ISLAM DAN POLITIK DI MALAYSIA; CATATAN AWAL
Hiruk pikuk politik di Malaysia tentu tidak sekuat di Indonesia. Hal ini tentu disebabkan oleh kenyataan bahwa di Malaysia tidak sebebas di Indonesia di dalam mengartikulasikan kebebasan dalam berpolitik. Di Indonesia, sebagai akibat kuatnya tekanan untuk mereformasi kebebasan dan keterbukaan, maka muncullah berbagai macam gerakan yang mengindikasikan semakin besarnya tuntutan untuk kebebasan dan keterbukaan tersebut. Pasca tumbangnya rezim otoriter, Orde Baru, maka keterbukaan dan kebebasan tersebut menjadi seakan-akan tanpa batas.
Berbagai tuntutan yang dilakukan oleh sebagian kecil masyarakat untuk menuntut akan perubahan, bahkan terkadang keluar dari batas kesopanan. Bisa dibayangkan bagaimana sebuah demonstrasi di Jakarta beberapa saat yang lalu, dengan membawa kerbau yang ditulis dengan kata yang merupakan akronim dari nama presiden. Hal yang tidak akan berlaku di negara lain, meskipun menklaim dirinya sebagai negara yang bebas dan demokratis.
Demonstrasi seperti ini tentu tidak akan terjadi di Malaysia yang juga mengklaim dirinya sebagai negara demokratis. Tentu saja hal ini disebabkan oleh kontrol yang sangat kuat dari pemerintah Malaysia tentang bagaimana demokrasi tersebut ditegakkan. Meskipun orang kuat Malaysia sudah tidak berkuasa lagi, Dr. Mahathir Muhammad, namun penggantinya masih menerapkan kebijakan pengetatan terhadap aktivitas politik di negeri Jiran itu.
Melalui securiti yang dijamin kekuasaannya oleh pemerintah, maka Malaysia tidak mentolelir terhadap tindakan-tindakan yang dianggap membahayakan negara. Kita tentu masih ingat ketika terjadi peristiwa yang menimpa terhadap mantan timbalan Perdana Menteri Malaysia, Anwar Ibrahim, maka dukungan terhadapnya juga dapat dieliminir sampai titik tertentu.

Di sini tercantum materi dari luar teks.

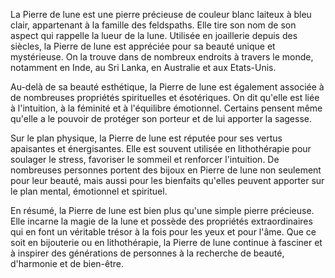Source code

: La Pierre de lune est une pierre précieuse de couleur blanc laiteux à bleu clair, appartenant à la famille des feldspaths. Elle tire son nom de son aspect qui rappelle la lueur de la lune. Utilisée en joaillerie depuis des siècles, la Pierre de lune est appréciée pour sa beauté unique et mystérieuse. On la trouve dans de nombreux endroits à travers le monde, notamment en Inde, au Sri Lanka, en Australie et aux Etats-Unis.

Au-delà de sa beauté esthétique, la Pierre de lune est également associée à de nombreuses propriétés spirituelles et ésotériques. On dit qu'elle est liée à l'intuition, à la féminité et à l'équilibre émotionnel. Certains pensent même qu'elle a le pouvoir de protéger son porteur et de lui apporter la sagesse.

Sur le plan physique, la Pierre de lune est réputée pour ses vertus apaisantes et énergisantes. Elle est souvent utilisée en lithothérapie pour soulager le stress, favoriser le sommeil et renforcer l'intuition. De nombreuses personnes portent des bijoux en Pierre de lune non seulement pour leur beauté, mais aussi pour les bienfaits qu'elles peuvent apporter sur le plan mental, émotionnel et spirituel.

En résumé, la Pierre de lune est bien plus qu'une simple pierre précieuse. Elle incarne la magie de la lune et possède des propriétés extraordinaires qui en font un véritable trésor à la fois pour les yeux et pour l'âme. Que ce soit en bijouterie ou en lithothérapie, la Pierre de lune continue à fasciner et à inspirer des générations de personnes à la recherche de beauté, d'harmonie et de bien-être.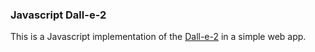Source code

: ### Javascript Dall-e-2

This is a Javascript implementation of the [Dall-e-2](https://openai.com/blog/dall-e-2/) in a simple web app.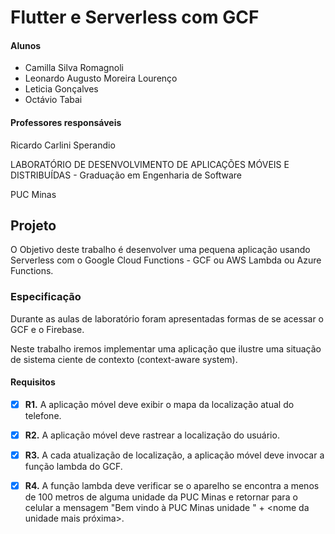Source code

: # Flutter e Serverless com GCF

#### Alunos

- Camilla Silva Romagnoli
- Leonardo Augusto Moreira Lourenço
- Leticia Gonçalves
- Octávio Tabai

#### Professores responsáveis

Ricardo Carlini Sperandio

LABORATÓRIO DE DESENVOLVIMENTO DE APLICAÇÕES MÓVEIS E DISTRIBUÍDAS - Graduação em Engenharia de Software

PUC Minas

## Projeto

 O Objetivo deste trabalho é desenvolver uma pequena aplicação usando Serverless com o  Google Cloud Functions - GCF ou AWS Lambda ou Azure Functions.


### Especificação

Durante as aulas de laboratório foram apresentadas formas de se acessar o GCF e o Firebase.

Neste trabalho iremos implementar uma aplicação que ilustre uma situação de sistema ciente de contexto (context-aware system).

#### Requisitos

- [X] **R1.** A aplicação móvel deve exibir o mapa da localização atual do telefone.

- [X] **R2.** A aplicação móvel deve rastrear a localização do usuário.

- [X] **R3.** A cada atualização de localização, a aplicação móvel deve invocar a função lambda do GCF.

- [X] **R4.** A função lambda deve verificar se o aparelho se encontra a menos de 100 metros de alguma unidade da PUC Minas e retornar para o celular a mensagem
      "Bem vindo à PUC Minas unidade " + <nome da unidade mais próxima>.

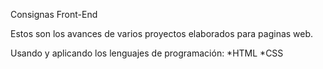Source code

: Consignas Front-End

Estos son los avances de varios proyectos elaborados para paginas web.

Usando y aplicando los lenguajes de programación:
*HTML
*CSS
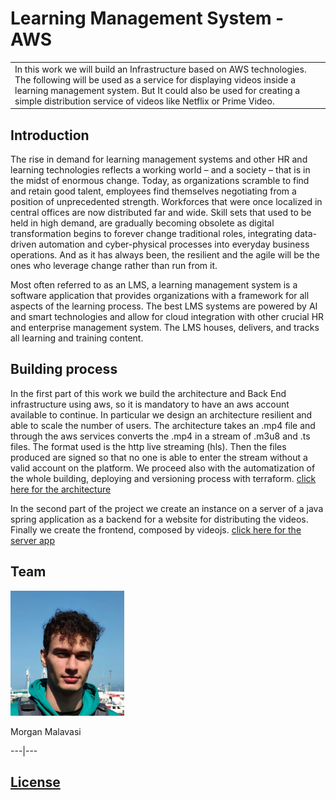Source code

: # Learning Management System - AWS
<table>
<tr>
<td>
  In this work we will build an Infrastructure based on AWS technologies. The following will be used as a service for displaying videos inside a learning management system. But It could also be used for creating a simple distribution service of videos like Netflix or Prime Video.
</td>
</tr>
</table>


## Introduction
The rise in demand for learning management systems and other HR and learning technologies reflects a working world – and a society – that is in the midst of enormous change. Today, as organizations scramble to find and retain good talent, employees find themselves negotiating from a position of unprecedented strength. Workforces that were once localized in central offices are now distributed far and wide. Skill sets that used to be held in high demand, are gradually becoming obsolete as digital transformation begins to forever change traditional roles, integrating data-driven automation and cyber-physical processes into everyday business operations. And as it has always been, the resilient and the agile will be the ones who leverage change rather than run from it.

Most often referred to as an LMS, a learning management system is a software application that provides organizations with a framework for all aspects of the learning process. The best LMS systems are powered by AI and smart technologies and allow for cloud integration with other crucial HR and enterprise management system. The LMS houses, delivers, and tracks all learning and training content. 

## Building process
In the first part of this work we build the architecture and Back End infrastructure using aws, so it is mandatory to have an aws account available to continue. In particular we design an architecture resilient and able to scale the number of users. The architecture takes an .mp4 file and through the aws services converts the .mp4 in a stream of .m3u8 and .ts files. The format used is the http live streaming (hls). Then the files produced are signed so that no one is able to enter the stream without a valid account on the platform. We proceed also with the automatization of the whole building, deploying and versioning process with terraform.
[click here for the architecture](/doc-lms/architecture.md)

In the second part of the project we create an instance on a server of a java spring application as a backend for a website for distributing the videos. Finally we create the frontend, composed by videojs. [click here for the server app](/doc-lms/architecture.md)


## Team
<img src="images/general/me.jpg" width="182" height="200" />

Morgan Malavasi

---|---


## [License](link)



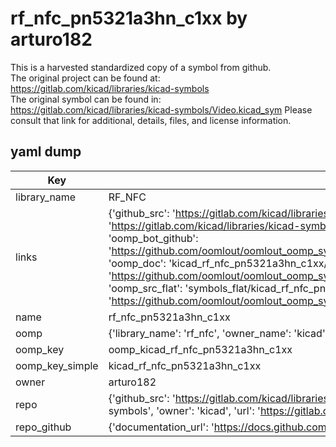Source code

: # rf_nfc_pn5321a3hn_c1xx by arturo182  
This is a harvested standardized copy of a symbol from github.  
The original project can be found at:  
https://gitlab.com/kicad/libraries/kicad-symbols  
The original symbol can be found in:
https://gitlab.com/kicad/libraries/kicad-symbols/Video.kicad_sym
Please consult that link for additional, details, files, and license information.  
## yaml dump  
| Key | Value |  
| --- | --- |  
| library_name | RF_NFC |  
| links | {'github_src': 'https://gitlab.com/kicad/libraries/kicad-symbols/Video.kicad_sym', 'github_src_repo': 'https://gitlab.com/kicad/libraries/kicad-symbols', 'oomp_bot': 'kicad_rf_nfc_pn5321a3hn_c1xx/working', 'oomp_bot_github': 'https://github.com/oomlout/oomlout_oomp_symbol_bot/tree/main/kicad_rf_nfc_pn5321a3hn_c1xx/working', 'oomp_doc': 'kicad_rf_nfc_pn5321a3hn_c1xx/working', 'oomp_doc_github': 'https://github.com/oomlout/oomlout_oomp_symbol_doc/tree/main/kicad_rf_nfc_pn5321a3hn_c1xx/working', 'oomp_src_flat': 'symbols_flat/kicad_rf_nfc_pn5321a3hn_c1xx/working', 'oomp_src_flat_github': 'https://github.com/oomlout/oomlout_oomp_symbol_src/tree/main/kicad_rf_nfc_pn5321a3hn_c1xx/working'} |  
| name | rf_nfc_pn5321a3hn_c1xx |  
| oomp | {'library_name': 'rf_nfc', 'owner_name': 'kicad', 'symbol_name': 'rf_nfc_pn5321a3hn_c1xx'} |  
| oomp_key | oomp_kicad_rf_nfc_pn5321a3hn_c1xx |  
| oomp_key_simple | kicad_rf_nfc_pn5321a3hn_c1xx |  
| owner | arturo182 |  
| repo | {'github_src': 'https://gitlab.com/kicad/libraries/kicad-symbols/Video.kicad_sym', 'name': 'libraries/kicad-symbols', 'owner': 'kicad', 'url': 'https://gitlab.com/kicad/libraries/kicad-symbols'} |  
| repo_github | {'documentation_url': 'https://docs.github.com/rest/repos/repos#get-a-repository', 'message': 'Not Found'} |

Di negeri Jiran ini, maka kekuatan oposisi dieliminasi sedemikian rupa, sehingga tidak bisa berkembang secara maksimal. UMNO sebagai partai pemerintah memiliki kekuatan yang sangat besar, powerfull dan gigantic. Partai ini masih sama kekuasaannya seperti Indonesia di era Orde Baru. Partai ini menjadi kekuatan yang bisa mengontrol terhadap kekuatan lawan politik sedemikian rupa. Kekuatan partai Islam, PAS, yang agak radikal, juga menggambarkan bahwa partai ini tidak memiliki basis kekuatan yang memadai.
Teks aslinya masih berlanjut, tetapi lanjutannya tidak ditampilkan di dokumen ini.